1. Mozarabi

 
Spagna del nord, là dove la meseta si incontra coi monti Cantabrici. Un mondo duro, talora quasi inospitale. Spesso povero, come se il progresso della Spagna degli ultimi anni abbia raggiunto queste terre solo marginalmente.
Le grandi distese di grano della Castiglia e del León. Le miniere dei monti delle Asturie.
È in queste terre che si concentra una parte importante dell’arte mozarabica.

Chi furono i mozarabi? quale la loro cultura?
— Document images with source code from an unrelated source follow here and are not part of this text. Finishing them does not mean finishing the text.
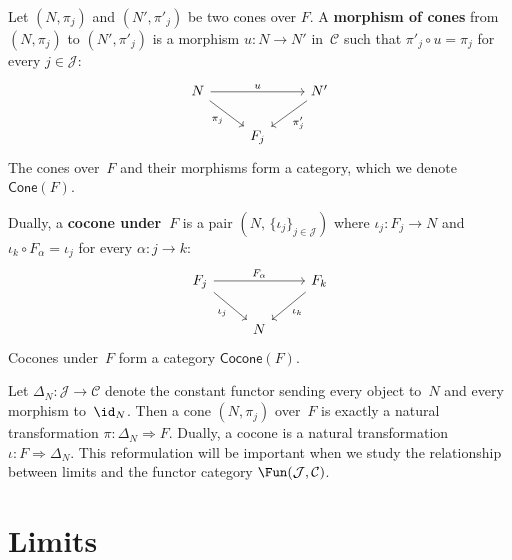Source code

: \begin{definition}\label{def:cone-morphism}
Let $(N,\pi_j)$ and $(N',\pi'_j)$ be two cones over $F$.
A \textbf{morphism of cones} from $(N,\pi_j)$ to $(N',\pi'_j)$
is a morphism $u\colon N\to N'$ in~$\mathcal{C}$ such that
$\pi'_j \circ u = \pi_j$ for every $j\in\mathcal{J}$:
\[
\begin{tikzcd}
N \arrow[rr, "u"] \arrow[dr, "\pi_j"'] && N' \arrow[dl, "\pi'_j"] \\
& F_j &
\end{tikzcd}
\]
The cones over~$F$ and their morphisms form a category,
which we denote $\mathsf{Cone}(F)$.
\end{definition}

\begin{definition}[Cocone]\label{def:cocone}
Dually, a \textbf{cocone under~$F$} is a pair
$(N,\,\{\iota_j\}_{j\in\mathcal{J}})$ where $\iota_j\colon F_j\to N$
and $\iota_k \circ F_\alpha = \iota_j$ for every $\alpha\colon j\to k$:
\[
\begin{tikzcd}
F_j \arrow[rr, "F_\alpha"] \arrow[dr, "\iota_j"'] & & F_k \arrow[dl, "\iota_k"] \\
& N &
\end{tikzcd}
\]
Cocones under~$F$ form a category $\mathsf{Cocone}(F)$.
\end{definition}

\begin{remark}\label{rem:cone-as-nat}
Let $\Delta_N \colon \mathcal{J}\to\mathcal{C}$ denote the constant functor
sending every object to~$N$ and every morphism to~$\id_N$.
Then a cone $(N,\pi_j)$ over~$F$ is exactly a natural transformation
$\pi\colon \Delta_N \Rightarrow F$.
Dually, a cocone is a natural transformation $\iota\colon F\Rightarrow\Delta_N$.
This reformulation will be important when we study the relationship
between limits and the functor category $\Fun(\mathcal{J},\mathcal{C})$.
\end{remark}


\section{Limits}\label{sec:limits}


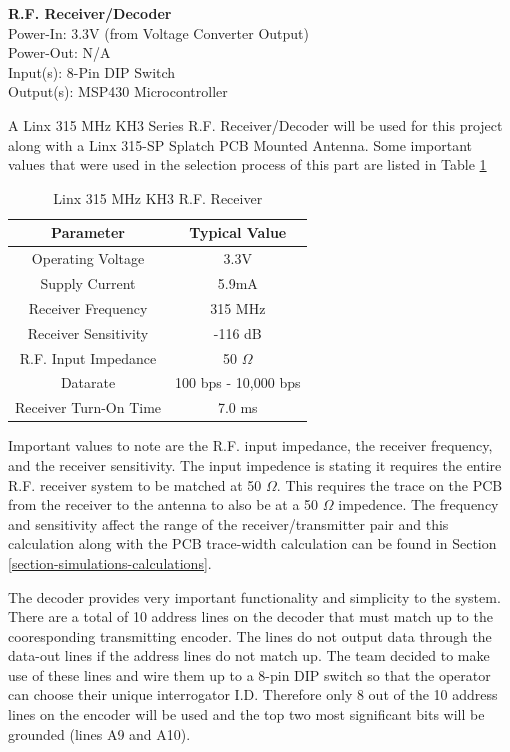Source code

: \documentclass[letterpaper,10pt]{article}
\begin{document}
\begin{spacing}{1.15}
\normalsize\textbf{R.F. Receiver/Decoder} \\
Power-In: 3.3V (from Voltage Converter Output) \\
Power-Out: N/A \\
Input(s): 8-Pin DIP Switch\\
Output(s): MSP430 Microcontroller

A Linx 315 MHz KH3 Series R.F. Receiver/Decoder will be used for this project along with a Linx 315-SP Splatch PCB Mounted Antenna. Some important values that were used in the selection process of this part are listed in Table \ref{tab:rf-receiver-important-values}

\begin{table}[htbp]
	\centering
	\begin{tabular}{c|c}	%
		\toprule	%
		Parameter & Typical Value \\
		\midrule
		Operating Voltage & 3.3V\\
		Supply Current & 5.9mA\\
		Receiver Frequency & 315 MHz \\ 
		Receiver Sensitivity & -116 dB \\
		R.F. Input Impedance & 50 $\Omega$ \\
		Datarate & 100 bps - 10,000 bps  \\
		Receiver Turn-On Time & 7.0 ms  \\
		\bottomrule	%
	\end{tabular}%
	\caption{Linx 315 MHz KH3 R.F. Receiver}
	\label{tab:rf-receiver-important-values}	%
\end{table}%

Important values to note are the R.F. input impedance, the receiver frequency, and the receiver sensitivity. The input impedence is stating it requires the entire R.F. receiver system to be matched at 50 $\Omega$. This requires the trace on the PCB from the receiver to the antenna to also be at a 50 $\Omega$ impedence. The frequency and sensitivity affect the range of the receiver/transmitter pair and this calculation along with the PCB trace-width calculation can be found in Section \ref{section-simulations-calculations}.

The decoder provides very important functionality and simplicity to the system. There are a total of 10 address lines on the decoder that must match up to the cooresponding transmitting encoder. The lines do not output data through the data-out lines if the address lines do not match up. The team decided to make use of these lines and wire them up to a 8-pin DIP switch so that the operator can choose their unique interrogator I.D. Therefore only 8 out of the 10 address lines on the encoder will be used and the top two most significant bits will be grounded (lines A9 and A10).


\end{spacing}
\end{document}
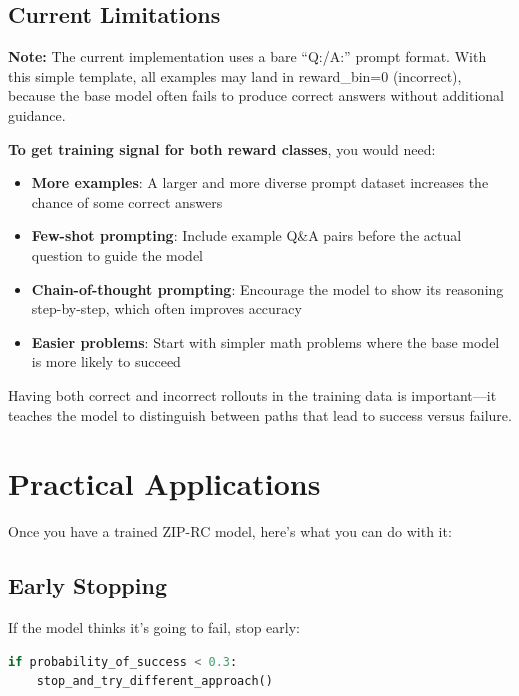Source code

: \documentclass[11pt,a4paper]{article}
\begin{document}
\subsection{Current Limitations}

\textbf{Note:} The current implementation uses a bare ``Q:/A:'' prompt format. With this simple template, all examples may land in reward\_bin=0 (incorrect), because the base model often fails to produce correct answers without additional guidance.

\textbf{To get training signal for both reward classes}, you would need:
\begin{itemize}
    \item \textbf{More examples}: A larger and more diverse prompt dataset increases the chance of some correct answers
    \item \textbf{Few-shot prompting}: Include example Q\&A pairs before the actual question to guide the model
    \item \textbf{Chain-of-thought prompting}: Encourage the model to show its reasoning step-by-step, which often improves accuracy
    \item \textbf{Easier problems}: Start with simpler math problems where the base model is more likely to succeed
\end{itemize}

Having both correct and incorrect rollouts in the training data is important---it teaches the model to distinguish between paths that lead to success versus failure.

\section{Practical Applications}

Once you have a trained ZIP-RC model, here's what you can do with it:

\subsection{Early Stopping}

If the model thinks it's going to fail, stop early:

\begin{lstlisting}[language=Python]
if probability_of_success < 0.3:
    stop_and_try_different_approach()
\end{lstlisting}
\end{document}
La vicenda di questi uomini e di questa cultura è tutta riassunta in un paradosso: la maggior parte delle opere d'arte che ancora oggi vediamo come testimonianza della cultura mozarabica, è conservata in province che erano al di fuori delle regioni della penisola ancora sotto il dominio islamico.

Il testo – con semplificazioni e qualche rimaneggiamento – è quello di Jacques Fontaine, L’art préroman hispanique, vol. II – L’art mozarabe. Edizioni Zodiaque – la nuits de temps, 1977, Abbaye Sainte-Marie de la Pierre-qui-Vire, Yonne, Borgogna - Francia

 

 

I fatti vengono prima delle parole.
Il nome mozarabe non compare fino ai primi fueros[1] concessi agli abitanti di Toledo dai re cristiani riconquistatori, all'inizio del X secolo: ancora la grafia oscillava tra muztarabi o muzarabi. La forma attuale della parola spagnola mozarabes appare poco dopo in un documento indirizzato da Alfonso I di Aragona detto il Battagliero ai cristiani dell'Andalusia.
Gli storici di oggi sono arrivati a usare questo nome in modo generico per designare tutti i cristiani della penisola iberica che vissero sotto la dominazione politica islamica tra l'invasione araba del 711 e la riconquista di Granada nel 1493. Eppure la maggior parte di ciò che chiamiamo arte mozarabica è sorta in zone cristiane, al di fuori dunque dell'area controllata dal potere islamico.
Sembrerebbe un paradosso. È indubbio, tuttavia, che la parola sia legata all'arabo. Per i genealogisti arabi le antiche tribù del nord della penisola arabica erano mustariba: un participio che significa 'arabizzati' o 'coloro che si sono sforzati di arabizzarsi'. Per l'arcivescovo Ximénès l'origine della parola sarebbe da cercarsi nel latino: i mozarabi sarebbero dunque come "arabi misti" - mixti Arabes - perché vivevano con gli arabi, si mescolavano con loro...". Oggi sappiamo che la parola non ha alcuna origine latina, ma in qualche pur fortunoso modo Ximénès ne aveva intuito il senso giusto.
 Ma in Spagna? e prima del XII secolo? Per gli arabi, i sudditi cristiani potevano essere identificati come cristiani (nazareni - nasrâni, rumi, talvolta 'associazionisti', cioè politeisti, a causa della loro fede trinitaria...), ma anche come sudditi (stranieri, clienti, tributari...). Per i cristiani dei regni della reconquista, questi fratelli del sud erano semplicemente spagnoli (Spani o Hispani); un termine che non avrebbero mai applicato - cosa che vale la pena notare e che invita a riflettere - ai sudditi dei re di Oviedo o di León, o dei conti di Catalogna.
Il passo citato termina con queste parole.